## WORK REQUEST
Count how many lines of the data include the string "patterns", then say that number and stop.

## DATASET RECORDS
*** Block opens ***

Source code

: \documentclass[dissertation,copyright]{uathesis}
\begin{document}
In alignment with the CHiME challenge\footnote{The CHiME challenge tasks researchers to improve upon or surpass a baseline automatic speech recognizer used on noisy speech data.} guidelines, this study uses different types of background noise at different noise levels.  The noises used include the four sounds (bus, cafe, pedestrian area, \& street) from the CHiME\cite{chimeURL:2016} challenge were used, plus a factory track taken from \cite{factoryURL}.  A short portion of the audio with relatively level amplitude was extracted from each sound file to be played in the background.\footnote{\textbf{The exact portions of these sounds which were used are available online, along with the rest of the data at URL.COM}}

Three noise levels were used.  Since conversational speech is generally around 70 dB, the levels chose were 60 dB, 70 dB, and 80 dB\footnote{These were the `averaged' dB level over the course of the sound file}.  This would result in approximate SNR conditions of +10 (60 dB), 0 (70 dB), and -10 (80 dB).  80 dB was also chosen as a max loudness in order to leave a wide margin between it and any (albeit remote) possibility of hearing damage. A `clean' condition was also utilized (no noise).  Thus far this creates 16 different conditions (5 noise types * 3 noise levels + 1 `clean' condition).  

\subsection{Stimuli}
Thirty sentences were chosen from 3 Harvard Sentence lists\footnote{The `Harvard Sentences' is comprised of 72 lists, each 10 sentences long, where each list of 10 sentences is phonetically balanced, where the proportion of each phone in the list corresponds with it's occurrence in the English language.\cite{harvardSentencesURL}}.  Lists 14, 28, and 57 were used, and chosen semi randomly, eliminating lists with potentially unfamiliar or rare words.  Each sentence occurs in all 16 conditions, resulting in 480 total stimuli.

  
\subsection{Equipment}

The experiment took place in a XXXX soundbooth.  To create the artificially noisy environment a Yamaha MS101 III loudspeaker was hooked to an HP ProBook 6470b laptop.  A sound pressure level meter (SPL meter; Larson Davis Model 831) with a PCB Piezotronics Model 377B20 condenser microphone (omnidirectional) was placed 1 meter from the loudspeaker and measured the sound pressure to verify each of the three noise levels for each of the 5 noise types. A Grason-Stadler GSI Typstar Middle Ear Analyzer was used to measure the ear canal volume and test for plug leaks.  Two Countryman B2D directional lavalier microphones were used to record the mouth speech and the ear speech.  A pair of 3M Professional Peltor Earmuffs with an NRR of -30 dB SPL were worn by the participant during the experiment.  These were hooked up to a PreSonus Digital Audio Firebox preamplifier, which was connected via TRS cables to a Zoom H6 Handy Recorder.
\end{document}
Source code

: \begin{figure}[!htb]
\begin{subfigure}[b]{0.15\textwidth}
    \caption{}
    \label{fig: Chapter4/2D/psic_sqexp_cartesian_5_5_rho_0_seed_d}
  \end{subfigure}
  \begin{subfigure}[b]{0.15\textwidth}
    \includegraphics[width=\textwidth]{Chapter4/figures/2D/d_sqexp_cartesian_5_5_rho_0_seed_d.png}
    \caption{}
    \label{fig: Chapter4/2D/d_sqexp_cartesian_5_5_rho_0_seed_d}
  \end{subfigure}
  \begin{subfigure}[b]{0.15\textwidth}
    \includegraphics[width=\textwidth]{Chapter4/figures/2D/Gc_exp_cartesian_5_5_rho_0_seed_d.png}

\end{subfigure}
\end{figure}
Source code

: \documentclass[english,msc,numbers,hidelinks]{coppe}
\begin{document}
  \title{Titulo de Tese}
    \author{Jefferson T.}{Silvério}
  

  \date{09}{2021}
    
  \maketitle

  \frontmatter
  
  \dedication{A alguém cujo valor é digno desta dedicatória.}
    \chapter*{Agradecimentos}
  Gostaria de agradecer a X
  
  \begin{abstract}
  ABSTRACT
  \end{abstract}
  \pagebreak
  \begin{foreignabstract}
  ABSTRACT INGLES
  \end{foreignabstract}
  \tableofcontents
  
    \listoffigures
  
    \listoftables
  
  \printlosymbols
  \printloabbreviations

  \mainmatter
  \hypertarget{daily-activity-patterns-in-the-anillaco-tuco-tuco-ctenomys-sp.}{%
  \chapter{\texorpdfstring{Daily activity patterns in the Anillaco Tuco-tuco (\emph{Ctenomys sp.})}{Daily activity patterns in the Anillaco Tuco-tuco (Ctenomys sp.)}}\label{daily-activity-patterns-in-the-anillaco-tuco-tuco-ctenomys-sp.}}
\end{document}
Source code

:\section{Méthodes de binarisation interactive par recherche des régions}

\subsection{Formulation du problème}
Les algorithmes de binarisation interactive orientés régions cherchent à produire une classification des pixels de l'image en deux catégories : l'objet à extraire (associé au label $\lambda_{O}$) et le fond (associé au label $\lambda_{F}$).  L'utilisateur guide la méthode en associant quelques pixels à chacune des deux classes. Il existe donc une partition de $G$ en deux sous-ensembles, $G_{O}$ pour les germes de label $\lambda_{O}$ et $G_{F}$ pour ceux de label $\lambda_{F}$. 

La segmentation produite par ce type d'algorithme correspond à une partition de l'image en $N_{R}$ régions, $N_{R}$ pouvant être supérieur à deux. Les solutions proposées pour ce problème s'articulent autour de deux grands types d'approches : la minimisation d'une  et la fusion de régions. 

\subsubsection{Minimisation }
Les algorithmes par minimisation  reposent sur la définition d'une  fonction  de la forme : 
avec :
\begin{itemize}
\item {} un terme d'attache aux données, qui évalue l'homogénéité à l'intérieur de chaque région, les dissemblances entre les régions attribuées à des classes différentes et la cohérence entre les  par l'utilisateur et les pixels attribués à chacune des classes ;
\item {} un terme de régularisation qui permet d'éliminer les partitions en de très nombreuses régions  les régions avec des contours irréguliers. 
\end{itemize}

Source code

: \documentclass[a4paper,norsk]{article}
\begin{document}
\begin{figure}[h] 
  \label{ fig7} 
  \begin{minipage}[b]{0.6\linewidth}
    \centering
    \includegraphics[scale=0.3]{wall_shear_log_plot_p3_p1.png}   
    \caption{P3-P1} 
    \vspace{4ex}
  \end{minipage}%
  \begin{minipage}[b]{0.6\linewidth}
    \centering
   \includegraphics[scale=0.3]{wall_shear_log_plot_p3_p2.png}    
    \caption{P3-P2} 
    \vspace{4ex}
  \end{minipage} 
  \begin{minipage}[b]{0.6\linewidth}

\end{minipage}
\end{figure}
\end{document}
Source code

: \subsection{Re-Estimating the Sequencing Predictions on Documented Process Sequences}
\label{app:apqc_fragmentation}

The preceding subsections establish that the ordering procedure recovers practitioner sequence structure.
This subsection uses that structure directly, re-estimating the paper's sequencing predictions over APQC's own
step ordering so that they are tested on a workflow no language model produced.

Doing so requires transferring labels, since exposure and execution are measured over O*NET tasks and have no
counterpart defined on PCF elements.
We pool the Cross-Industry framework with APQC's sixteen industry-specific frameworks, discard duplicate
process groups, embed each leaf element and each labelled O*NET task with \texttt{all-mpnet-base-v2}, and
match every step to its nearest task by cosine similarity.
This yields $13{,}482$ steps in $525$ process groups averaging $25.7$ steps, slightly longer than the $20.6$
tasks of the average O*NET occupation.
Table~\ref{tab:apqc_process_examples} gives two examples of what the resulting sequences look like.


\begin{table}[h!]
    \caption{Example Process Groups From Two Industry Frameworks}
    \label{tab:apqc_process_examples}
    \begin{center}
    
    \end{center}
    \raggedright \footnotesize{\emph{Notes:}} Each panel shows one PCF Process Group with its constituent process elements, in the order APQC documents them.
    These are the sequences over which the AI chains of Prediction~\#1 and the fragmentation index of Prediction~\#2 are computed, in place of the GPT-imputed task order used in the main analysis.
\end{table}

*** Block closes ***

## WORKED SOLUTION
2